--- START ---

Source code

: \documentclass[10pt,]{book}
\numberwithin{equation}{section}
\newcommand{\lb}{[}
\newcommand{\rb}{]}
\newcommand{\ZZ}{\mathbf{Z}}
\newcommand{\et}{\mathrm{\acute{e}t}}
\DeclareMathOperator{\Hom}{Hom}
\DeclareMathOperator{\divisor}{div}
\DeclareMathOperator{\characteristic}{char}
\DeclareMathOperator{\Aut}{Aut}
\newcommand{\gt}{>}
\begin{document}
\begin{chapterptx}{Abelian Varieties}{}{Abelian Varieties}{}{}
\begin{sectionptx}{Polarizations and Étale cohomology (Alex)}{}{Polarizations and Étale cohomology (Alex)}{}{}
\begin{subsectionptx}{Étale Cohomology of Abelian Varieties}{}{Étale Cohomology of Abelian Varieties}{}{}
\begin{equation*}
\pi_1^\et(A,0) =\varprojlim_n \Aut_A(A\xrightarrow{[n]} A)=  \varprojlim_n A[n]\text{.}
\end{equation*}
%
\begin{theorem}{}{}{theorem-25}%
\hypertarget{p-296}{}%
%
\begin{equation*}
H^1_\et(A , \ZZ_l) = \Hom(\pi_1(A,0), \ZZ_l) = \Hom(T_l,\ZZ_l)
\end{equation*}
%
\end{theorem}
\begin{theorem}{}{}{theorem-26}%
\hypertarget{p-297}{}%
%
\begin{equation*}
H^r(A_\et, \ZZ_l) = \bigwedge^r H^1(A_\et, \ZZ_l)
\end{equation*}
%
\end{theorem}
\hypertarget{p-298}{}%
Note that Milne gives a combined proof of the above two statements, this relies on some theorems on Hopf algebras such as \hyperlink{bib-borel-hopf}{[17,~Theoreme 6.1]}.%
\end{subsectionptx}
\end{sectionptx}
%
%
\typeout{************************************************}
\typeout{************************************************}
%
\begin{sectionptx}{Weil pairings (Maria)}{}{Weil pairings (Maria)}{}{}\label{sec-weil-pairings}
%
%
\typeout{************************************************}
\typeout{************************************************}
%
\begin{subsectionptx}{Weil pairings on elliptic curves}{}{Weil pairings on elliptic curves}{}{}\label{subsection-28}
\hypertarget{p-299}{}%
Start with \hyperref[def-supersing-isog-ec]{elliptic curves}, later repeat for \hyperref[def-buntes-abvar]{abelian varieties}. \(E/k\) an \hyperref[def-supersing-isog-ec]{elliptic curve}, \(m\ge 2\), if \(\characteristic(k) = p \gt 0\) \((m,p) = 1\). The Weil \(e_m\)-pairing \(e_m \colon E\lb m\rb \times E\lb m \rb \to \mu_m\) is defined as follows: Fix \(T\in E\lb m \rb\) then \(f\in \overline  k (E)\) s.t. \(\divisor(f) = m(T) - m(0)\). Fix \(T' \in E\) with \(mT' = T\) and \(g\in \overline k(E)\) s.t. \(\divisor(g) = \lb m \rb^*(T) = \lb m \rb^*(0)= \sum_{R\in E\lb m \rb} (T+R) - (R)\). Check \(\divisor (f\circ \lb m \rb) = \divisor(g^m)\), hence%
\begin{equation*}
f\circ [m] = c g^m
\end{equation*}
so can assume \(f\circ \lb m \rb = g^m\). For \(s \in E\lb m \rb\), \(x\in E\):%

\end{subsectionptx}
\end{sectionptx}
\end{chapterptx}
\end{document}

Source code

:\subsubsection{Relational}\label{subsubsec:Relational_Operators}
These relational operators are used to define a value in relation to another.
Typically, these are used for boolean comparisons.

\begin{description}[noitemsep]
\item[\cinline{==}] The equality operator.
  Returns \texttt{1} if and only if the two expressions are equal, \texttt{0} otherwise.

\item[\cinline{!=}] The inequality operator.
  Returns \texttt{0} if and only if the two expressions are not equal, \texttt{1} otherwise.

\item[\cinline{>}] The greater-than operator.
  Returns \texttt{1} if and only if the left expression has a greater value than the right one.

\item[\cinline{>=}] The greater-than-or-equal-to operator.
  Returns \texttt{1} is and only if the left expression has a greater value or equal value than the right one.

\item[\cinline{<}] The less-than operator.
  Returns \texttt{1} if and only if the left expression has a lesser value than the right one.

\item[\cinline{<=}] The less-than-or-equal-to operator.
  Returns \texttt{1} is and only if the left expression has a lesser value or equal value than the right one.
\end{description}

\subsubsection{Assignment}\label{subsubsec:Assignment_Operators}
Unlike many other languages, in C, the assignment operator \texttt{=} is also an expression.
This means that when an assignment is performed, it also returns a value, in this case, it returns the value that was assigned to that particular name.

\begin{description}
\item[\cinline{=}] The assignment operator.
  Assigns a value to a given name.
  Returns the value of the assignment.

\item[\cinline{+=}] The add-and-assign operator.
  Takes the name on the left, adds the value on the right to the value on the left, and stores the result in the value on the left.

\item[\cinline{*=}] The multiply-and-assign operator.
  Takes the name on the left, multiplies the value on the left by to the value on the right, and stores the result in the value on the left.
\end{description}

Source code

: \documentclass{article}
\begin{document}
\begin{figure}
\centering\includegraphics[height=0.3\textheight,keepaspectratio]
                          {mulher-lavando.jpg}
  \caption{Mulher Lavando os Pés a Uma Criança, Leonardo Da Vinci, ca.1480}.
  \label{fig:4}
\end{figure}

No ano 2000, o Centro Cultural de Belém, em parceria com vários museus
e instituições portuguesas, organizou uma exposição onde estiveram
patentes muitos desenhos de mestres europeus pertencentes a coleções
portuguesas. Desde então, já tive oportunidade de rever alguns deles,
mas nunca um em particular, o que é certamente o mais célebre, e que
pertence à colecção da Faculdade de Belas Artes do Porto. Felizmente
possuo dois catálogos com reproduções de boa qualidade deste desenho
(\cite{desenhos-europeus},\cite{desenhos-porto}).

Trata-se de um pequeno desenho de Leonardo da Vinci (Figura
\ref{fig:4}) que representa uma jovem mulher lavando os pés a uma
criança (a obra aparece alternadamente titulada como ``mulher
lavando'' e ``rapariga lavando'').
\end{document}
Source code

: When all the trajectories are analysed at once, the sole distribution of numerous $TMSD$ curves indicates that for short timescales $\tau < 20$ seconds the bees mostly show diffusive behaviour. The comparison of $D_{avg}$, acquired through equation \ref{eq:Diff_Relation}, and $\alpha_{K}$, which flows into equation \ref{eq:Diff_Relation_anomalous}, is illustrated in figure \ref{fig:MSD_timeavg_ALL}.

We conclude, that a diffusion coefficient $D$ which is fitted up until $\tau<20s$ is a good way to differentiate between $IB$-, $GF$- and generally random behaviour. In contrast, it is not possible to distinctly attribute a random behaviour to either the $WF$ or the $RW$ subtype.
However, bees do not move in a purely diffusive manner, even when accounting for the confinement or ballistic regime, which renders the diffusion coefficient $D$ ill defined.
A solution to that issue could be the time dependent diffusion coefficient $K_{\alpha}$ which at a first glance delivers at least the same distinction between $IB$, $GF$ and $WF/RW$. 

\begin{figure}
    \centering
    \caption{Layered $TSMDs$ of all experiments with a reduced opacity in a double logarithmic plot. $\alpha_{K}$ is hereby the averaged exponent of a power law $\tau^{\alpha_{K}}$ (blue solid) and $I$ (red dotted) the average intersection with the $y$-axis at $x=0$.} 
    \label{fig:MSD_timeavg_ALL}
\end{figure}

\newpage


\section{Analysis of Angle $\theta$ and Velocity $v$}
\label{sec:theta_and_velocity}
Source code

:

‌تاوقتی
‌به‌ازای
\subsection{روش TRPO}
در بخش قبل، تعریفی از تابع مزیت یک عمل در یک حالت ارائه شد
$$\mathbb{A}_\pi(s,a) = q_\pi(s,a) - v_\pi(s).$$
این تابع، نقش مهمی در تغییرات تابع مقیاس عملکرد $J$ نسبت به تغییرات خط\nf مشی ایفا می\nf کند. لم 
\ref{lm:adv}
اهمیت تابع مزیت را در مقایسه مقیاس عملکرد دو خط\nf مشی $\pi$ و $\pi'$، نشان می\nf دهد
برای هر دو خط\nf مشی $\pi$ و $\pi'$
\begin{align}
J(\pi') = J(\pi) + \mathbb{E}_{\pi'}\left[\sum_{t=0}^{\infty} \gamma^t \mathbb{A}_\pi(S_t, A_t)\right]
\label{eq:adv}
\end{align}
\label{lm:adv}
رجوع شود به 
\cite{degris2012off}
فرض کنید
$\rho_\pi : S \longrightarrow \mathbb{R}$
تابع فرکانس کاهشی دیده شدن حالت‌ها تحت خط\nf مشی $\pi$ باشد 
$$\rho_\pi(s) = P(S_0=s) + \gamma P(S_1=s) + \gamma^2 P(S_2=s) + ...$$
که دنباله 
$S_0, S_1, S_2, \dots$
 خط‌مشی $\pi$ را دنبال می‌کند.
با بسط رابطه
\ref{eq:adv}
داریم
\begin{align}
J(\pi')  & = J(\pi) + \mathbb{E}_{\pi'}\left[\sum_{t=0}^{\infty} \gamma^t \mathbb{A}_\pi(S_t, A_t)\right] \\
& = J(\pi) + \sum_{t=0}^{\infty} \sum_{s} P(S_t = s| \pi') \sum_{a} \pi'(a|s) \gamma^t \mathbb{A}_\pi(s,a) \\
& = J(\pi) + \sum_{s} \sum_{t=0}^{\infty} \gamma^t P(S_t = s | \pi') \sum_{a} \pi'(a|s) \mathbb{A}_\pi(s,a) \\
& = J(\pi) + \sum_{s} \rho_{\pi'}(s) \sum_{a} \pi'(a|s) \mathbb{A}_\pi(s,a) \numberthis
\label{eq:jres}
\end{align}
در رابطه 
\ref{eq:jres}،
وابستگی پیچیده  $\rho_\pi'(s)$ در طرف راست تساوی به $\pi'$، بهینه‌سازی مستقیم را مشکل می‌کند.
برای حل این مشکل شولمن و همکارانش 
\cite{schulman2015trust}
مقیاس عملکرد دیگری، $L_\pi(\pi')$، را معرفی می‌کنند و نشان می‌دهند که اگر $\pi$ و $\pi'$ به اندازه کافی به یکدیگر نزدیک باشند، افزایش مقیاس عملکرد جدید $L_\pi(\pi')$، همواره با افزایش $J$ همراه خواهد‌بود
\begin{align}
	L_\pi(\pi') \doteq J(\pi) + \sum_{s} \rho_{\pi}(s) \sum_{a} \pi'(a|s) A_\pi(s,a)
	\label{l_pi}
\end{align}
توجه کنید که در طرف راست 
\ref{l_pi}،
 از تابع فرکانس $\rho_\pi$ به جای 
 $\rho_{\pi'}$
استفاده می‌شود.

--- END ---

## [Work instruction]
A single figure is required: how many lines above contain the word "infty".

## [Response below]
4